December 26, 2016 at 7:38 am
Merry Christmas and happy new year!
From time to time my work needs to deal with lots of excel sheets from clients, there is no united format to those excel files and sheets, each client and each project will be different to each other.
That means so far we have to manually import the data, here is what have been doing long before I joined the team:
1. Create a database for each project
2. Create a table for each sheet in each excel file
All columns were initially created as varchar, and 255 characters unless max is needed. No integer, no datetime, sometimes we manually update the types but most of the times that's all.
The import incurs lots of human cost. I believe this is indeed quite common and there should be some matured solution already?
I am thinking:
1. can document-based MongoDB handle this?
2. is there ETL tool capable to handle this?
3. can SSIS handle this in an acceptable manner? I mean, it sounds unrealistic if we are to create SSIS for each sheet.
Thank you for your input.
December 26, 2016 at 8:54 am
One option might be to use the bastard child of SQL Server - Access... (bear with me for a minute)....
Create a table in Access of (source column name, destination column name, destination data type), and then use it to match source columns to destination columns. The good thing is that you would only have to do it once for each variation of a name. Then you could write a query (probably using VBA to make it dynamic) and then append the changed data (proper types and sizes) to a SQL Server table.

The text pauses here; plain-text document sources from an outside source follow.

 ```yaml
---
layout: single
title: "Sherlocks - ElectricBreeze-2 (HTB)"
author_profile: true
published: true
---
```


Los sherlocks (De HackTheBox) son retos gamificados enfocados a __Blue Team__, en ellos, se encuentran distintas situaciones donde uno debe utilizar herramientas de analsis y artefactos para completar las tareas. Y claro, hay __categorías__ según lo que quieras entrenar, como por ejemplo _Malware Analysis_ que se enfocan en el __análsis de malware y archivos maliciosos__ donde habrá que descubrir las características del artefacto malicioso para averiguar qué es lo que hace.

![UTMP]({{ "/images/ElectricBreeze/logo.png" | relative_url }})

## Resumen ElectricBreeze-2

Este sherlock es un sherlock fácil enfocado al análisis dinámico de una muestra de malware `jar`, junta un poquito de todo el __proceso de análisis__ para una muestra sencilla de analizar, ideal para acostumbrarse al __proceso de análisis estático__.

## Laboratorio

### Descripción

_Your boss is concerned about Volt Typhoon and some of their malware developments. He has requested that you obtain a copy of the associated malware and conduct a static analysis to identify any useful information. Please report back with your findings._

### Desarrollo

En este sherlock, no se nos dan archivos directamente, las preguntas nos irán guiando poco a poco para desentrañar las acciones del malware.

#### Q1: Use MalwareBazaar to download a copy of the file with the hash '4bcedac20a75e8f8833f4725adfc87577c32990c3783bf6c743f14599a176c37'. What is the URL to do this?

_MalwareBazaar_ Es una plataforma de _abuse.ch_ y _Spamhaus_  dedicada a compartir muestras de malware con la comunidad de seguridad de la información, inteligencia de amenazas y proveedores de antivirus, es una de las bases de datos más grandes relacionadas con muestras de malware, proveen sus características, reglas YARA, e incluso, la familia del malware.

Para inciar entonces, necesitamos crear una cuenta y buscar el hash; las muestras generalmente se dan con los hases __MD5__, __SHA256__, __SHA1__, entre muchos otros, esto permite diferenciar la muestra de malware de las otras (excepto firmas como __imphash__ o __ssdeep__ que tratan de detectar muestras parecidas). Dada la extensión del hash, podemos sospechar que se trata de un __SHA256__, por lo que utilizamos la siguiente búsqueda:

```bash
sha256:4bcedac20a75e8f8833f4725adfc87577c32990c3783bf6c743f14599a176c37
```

Other than that, I don't know...
December 26, 2016 at 2:06 pm
Thanks, still very tedious, actually adding one step here because data is eventually to be imported into SQL (or NoSQL), right?
December 26, 2016 at 2:34 pm
halifaxdal (12/26/2016)
Thanks, still very tedious, actually adding one step here because data is eventually to be imported into SQL (or NoSQL), right?
It'll be much less tedious to brow beat the clients into submission and have them follow a standard. More fun, as well. π
--Jeff Moden
Change is inevitable... Change for the better is not.
December 26, 2016 at 2:51 pm
Thank you Jeff,
I completely agree with you, however you know often the time you will have to follow your client, not asking client to follow you.
It might be possible to enforce some requirement to your client, I bet your boss would ask you not to do so.
When you are talking to clients, situations could end up like a excel file with dozens of sheets and each sheet has arbitrary names with special characters and some sheet might have hundreds of columns with possible special characters in some of them.
So, no, this is not a job for DBAs or for internal developer team to deal with, I am rather looking for some kind of commercial solution as I believe there should be a mature solution for this because this is a common scenario as far as I can see.
December 26, 2016 at 5:52 pm
halifaxdal (12/26/2016)
It might be possible to enforce some requirement to your client, I bet your boss would ask you not to do so.
Fortunately, I have some good input with my bosses and both of them understand the value of consistent data.
When you are talking to clients, situations could end up like a excel file with dozens of sheets and each sheet has arbitrary names with special characters and some sheet might have hundreds of columns with possible special characters in some of them.
You've just mentioned the most valuable aspect of it all and that's talking with the clients. If you let them know how much more accurately and quickly you can do things for them if the data/spreadsheets are thoughtfully structured, they're usually eager to comply. To spring an old parable on this, the answer is always "No" unless you ask. Make it a point to help the customer see the value in it because it will be much better for both the customer and your company.
Just remember... If you don't have a plan, don't expect your clients to have one. π
So, no, this is not a job for DBAs or for internal developer team to deal with, I am rather looking for some kind of commercial solution as I believe there should be a mature solution for this because this is a common scenario as far as I can see.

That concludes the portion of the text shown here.